**Work instructions:**
How many lines of the listing below contain "info"? State the number alone.

**Records for the exercise:**

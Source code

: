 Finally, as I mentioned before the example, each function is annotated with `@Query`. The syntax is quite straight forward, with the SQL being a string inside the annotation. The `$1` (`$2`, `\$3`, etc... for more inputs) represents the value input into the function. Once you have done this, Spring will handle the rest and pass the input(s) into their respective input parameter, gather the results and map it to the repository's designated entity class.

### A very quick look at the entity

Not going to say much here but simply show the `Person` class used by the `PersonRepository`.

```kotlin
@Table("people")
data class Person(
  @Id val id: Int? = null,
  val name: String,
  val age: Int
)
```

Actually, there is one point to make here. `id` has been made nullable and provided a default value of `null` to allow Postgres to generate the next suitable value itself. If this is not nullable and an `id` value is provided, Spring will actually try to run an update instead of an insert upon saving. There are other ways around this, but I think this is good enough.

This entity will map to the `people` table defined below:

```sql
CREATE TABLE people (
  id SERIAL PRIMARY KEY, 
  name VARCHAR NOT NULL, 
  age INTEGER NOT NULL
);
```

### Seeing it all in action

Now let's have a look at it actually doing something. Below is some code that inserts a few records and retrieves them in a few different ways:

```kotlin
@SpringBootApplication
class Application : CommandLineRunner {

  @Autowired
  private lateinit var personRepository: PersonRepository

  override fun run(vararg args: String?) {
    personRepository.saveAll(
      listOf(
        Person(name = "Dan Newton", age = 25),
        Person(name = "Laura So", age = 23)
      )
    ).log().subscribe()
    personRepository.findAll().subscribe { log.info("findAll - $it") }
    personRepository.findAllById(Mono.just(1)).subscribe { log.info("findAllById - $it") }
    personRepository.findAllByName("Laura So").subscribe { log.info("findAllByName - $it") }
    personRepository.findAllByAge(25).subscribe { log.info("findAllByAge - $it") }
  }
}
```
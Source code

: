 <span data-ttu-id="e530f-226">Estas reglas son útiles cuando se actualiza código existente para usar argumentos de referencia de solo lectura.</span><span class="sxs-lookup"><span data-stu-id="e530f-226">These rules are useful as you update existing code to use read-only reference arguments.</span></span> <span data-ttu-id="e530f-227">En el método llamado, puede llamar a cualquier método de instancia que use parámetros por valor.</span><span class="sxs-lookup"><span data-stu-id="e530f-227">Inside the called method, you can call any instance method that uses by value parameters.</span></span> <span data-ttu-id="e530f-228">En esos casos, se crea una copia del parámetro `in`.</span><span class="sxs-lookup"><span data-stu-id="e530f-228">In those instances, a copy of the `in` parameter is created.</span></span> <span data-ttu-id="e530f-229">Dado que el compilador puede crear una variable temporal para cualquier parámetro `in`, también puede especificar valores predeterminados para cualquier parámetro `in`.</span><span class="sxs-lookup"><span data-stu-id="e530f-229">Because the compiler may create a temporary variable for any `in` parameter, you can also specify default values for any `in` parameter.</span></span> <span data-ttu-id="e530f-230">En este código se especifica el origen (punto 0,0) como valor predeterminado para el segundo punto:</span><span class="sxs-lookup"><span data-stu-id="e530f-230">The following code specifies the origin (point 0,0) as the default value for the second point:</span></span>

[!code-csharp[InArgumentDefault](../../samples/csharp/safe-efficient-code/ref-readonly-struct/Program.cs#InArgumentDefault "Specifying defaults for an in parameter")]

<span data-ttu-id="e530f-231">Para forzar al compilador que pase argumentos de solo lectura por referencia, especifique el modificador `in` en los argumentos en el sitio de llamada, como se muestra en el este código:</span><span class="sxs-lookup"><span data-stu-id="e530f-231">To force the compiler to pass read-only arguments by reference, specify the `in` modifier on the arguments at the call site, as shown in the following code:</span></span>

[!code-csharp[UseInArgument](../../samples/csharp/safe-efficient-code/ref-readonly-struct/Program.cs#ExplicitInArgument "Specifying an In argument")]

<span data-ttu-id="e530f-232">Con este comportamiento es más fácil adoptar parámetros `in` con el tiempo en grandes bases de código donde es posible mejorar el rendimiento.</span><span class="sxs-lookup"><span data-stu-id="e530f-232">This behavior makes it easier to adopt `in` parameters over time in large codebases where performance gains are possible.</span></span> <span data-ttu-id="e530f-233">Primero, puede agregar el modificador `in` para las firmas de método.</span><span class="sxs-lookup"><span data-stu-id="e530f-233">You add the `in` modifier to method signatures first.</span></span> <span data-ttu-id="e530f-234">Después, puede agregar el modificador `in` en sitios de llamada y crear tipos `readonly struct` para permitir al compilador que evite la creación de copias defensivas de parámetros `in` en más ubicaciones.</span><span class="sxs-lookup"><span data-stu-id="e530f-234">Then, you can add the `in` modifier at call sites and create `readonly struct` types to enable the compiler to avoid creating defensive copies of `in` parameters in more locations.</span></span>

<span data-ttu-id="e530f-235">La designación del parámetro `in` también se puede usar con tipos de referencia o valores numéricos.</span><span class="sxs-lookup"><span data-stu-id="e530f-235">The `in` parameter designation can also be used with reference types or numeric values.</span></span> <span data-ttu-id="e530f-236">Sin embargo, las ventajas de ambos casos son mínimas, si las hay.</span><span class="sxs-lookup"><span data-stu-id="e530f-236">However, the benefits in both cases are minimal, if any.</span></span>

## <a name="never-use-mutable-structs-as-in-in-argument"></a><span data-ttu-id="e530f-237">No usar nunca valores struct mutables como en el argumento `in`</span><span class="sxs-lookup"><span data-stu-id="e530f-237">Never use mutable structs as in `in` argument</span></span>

**Completed task:**
4